> **TASK DETAILS**: Among the entries below, take the line with "22 set. 2025." and the line with "## **Histórico de versões**", and output them and every line between them exactly, with nothing else.
━━━
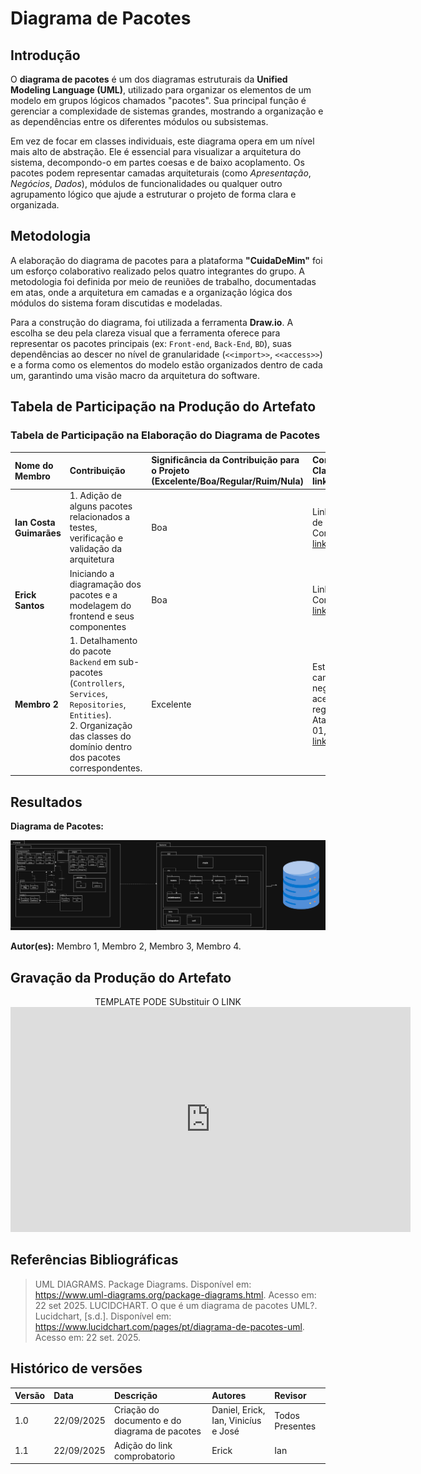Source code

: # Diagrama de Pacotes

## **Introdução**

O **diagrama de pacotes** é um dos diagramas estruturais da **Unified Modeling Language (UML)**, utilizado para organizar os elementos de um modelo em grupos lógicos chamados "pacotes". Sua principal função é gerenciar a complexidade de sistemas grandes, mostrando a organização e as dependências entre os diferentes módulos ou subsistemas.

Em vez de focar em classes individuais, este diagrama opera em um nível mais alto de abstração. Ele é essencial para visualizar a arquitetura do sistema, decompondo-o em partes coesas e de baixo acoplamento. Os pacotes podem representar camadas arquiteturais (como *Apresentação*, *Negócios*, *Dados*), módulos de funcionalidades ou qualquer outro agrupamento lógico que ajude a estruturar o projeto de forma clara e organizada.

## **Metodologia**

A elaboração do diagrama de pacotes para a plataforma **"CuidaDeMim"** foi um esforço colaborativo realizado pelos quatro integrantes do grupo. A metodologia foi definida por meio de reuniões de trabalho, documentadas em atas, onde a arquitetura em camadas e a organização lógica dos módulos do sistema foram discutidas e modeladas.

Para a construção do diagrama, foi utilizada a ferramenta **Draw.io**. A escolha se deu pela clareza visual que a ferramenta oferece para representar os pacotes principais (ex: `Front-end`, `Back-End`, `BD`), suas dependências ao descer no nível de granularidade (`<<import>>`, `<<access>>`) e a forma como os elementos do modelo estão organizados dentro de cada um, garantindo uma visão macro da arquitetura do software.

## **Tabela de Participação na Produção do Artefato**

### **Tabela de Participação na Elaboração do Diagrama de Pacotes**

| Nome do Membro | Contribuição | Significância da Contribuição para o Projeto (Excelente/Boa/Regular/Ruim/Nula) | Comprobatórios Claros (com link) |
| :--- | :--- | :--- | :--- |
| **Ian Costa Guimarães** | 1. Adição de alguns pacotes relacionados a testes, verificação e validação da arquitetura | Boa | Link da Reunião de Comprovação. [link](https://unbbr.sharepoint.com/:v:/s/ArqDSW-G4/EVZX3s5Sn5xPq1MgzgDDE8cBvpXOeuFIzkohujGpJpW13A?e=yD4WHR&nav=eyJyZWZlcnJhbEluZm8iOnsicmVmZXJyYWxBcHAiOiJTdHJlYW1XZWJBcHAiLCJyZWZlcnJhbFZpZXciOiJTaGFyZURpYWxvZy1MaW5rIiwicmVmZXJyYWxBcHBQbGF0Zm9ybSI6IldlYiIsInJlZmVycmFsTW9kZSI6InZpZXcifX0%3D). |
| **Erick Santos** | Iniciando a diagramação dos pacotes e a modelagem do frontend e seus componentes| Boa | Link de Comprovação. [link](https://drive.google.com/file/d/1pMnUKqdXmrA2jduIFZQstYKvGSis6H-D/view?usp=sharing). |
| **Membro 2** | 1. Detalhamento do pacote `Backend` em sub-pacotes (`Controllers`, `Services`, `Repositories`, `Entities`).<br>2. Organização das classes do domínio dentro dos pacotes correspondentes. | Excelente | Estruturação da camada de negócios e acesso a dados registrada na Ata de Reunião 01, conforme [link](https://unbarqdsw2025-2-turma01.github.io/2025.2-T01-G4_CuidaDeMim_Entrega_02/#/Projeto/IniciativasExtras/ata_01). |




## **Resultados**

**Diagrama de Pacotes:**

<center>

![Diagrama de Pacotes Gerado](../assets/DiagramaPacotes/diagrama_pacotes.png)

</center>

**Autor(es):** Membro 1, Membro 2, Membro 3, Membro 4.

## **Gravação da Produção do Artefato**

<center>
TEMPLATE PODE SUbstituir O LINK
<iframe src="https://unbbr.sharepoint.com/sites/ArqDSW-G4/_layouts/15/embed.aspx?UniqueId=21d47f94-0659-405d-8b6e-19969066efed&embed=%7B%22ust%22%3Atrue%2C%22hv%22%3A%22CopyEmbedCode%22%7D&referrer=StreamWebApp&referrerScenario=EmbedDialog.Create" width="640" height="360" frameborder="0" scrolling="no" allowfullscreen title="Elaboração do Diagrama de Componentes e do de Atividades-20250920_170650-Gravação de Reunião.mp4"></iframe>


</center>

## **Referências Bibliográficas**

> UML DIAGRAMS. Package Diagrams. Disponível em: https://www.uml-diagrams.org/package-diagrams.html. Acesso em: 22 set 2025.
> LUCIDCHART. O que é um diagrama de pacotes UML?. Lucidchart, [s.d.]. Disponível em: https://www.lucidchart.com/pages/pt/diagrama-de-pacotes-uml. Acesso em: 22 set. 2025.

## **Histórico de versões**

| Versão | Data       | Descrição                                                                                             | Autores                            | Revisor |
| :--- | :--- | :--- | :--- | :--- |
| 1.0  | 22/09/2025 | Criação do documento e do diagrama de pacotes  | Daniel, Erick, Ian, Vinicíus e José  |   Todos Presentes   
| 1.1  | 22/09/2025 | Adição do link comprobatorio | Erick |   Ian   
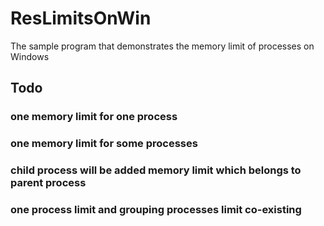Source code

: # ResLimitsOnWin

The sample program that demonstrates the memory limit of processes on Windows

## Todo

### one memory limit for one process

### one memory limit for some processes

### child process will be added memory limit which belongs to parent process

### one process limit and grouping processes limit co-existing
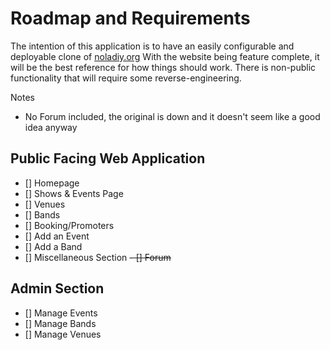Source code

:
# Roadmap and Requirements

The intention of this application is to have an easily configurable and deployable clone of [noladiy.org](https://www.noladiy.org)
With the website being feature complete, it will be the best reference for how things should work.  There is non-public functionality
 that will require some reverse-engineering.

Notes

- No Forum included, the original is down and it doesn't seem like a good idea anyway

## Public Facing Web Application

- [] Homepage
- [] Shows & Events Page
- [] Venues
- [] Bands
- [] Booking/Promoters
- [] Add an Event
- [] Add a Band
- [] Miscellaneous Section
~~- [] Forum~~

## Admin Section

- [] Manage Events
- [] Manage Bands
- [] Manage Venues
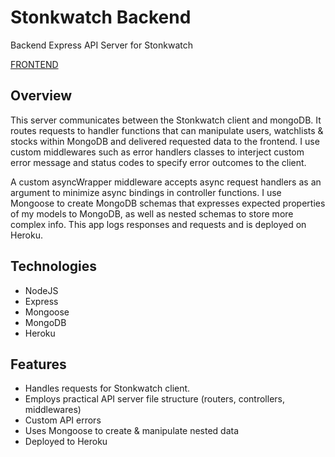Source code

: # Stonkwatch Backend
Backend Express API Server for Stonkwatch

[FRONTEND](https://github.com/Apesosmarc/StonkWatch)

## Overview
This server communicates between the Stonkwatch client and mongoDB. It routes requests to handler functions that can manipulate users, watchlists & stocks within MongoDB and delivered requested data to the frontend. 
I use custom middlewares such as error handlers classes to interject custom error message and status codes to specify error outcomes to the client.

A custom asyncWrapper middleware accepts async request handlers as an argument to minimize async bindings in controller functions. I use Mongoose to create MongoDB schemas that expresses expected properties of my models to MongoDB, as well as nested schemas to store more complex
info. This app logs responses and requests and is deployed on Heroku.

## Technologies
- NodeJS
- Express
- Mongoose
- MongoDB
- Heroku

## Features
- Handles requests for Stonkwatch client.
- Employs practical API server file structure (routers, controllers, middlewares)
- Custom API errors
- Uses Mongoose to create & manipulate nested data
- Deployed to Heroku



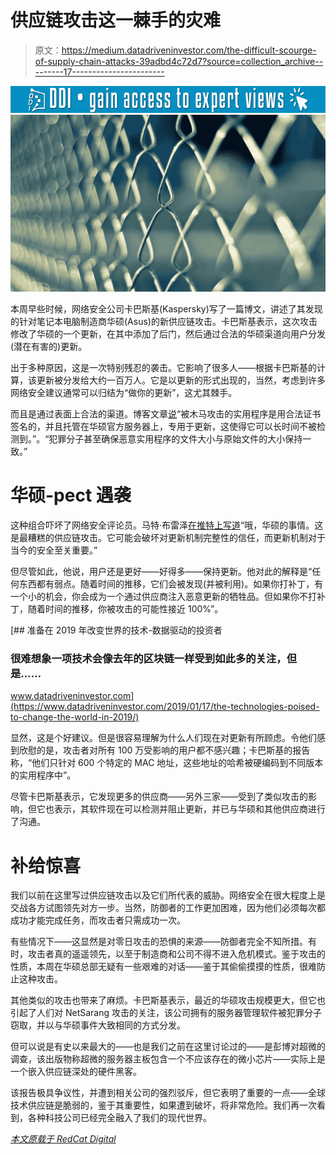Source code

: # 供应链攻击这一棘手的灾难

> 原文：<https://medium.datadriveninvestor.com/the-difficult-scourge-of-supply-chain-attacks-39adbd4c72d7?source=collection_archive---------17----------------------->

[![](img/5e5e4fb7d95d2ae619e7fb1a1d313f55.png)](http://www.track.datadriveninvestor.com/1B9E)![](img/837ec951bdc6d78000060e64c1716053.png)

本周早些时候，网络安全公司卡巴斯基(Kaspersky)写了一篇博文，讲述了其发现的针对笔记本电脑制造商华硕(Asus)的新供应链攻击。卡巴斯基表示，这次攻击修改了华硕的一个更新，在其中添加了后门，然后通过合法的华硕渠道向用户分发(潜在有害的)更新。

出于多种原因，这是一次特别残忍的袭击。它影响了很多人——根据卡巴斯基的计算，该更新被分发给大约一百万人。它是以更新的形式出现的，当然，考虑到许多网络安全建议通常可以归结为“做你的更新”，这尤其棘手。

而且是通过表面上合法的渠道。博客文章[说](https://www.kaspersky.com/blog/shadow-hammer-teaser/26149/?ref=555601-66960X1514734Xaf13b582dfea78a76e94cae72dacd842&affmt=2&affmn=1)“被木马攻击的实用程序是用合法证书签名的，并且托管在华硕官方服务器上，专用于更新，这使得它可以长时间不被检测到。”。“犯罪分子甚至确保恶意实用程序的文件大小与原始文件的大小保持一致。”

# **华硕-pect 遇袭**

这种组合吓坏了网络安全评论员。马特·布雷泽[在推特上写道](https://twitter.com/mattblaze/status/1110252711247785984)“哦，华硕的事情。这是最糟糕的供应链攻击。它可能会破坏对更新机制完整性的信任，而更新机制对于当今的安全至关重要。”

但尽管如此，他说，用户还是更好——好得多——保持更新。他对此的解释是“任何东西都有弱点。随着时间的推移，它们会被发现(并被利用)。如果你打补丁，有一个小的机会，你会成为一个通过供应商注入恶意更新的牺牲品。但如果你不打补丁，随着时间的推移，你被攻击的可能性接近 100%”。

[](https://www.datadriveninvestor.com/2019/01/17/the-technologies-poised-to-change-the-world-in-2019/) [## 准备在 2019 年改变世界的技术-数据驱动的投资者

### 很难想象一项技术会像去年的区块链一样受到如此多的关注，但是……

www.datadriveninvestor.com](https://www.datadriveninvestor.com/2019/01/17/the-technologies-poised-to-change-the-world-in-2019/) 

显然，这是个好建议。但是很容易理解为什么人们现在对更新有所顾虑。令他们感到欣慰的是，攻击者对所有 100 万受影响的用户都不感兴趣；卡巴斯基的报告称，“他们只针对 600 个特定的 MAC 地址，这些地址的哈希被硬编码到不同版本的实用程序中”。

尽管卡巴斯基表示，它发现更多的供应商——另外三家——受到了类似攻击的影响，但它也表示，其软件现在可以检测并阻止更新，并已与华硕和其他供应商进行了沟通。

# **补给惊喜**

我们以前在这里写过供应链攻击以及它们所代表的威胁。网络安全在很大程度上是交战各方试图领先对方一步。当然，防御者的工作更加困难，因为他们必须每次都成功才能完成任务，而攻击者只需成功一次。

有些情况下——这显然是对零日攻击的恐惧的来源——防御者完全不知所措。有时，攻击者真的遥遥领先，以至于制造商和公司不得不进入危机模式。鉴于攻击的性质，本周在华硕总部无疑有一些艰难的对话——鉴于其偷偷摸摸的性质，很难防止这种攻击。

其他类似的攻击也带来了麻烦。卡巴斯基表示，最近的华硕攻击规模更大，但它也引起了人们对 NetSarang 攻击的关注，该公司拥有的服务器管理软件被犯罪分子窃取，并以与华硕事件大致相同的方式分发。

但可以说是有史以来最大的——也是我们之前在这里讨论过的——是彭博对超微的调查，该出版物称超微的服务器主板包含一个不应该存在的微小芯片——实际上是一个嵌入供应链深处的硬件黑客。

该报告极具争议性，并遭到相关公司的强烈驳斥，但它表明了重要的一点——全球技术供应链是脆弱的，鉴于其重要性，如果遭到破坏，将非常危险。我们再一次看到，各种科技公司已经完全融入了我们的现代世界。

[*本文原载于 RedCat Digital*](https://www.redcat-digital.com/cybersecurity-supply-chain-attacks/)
━━━
> **SOLUTION FOR THIS EXERCISE**:
> LUCIDCHART. O que é um diagrama de pacotes UML?. Lucidchart, [s.d.]. Disponível em: https://www.lucidchart.com/pages/pt/diagrama-de-pacotes-uml. Acesso em: 22 set. 2025.

## **Histórico de versões**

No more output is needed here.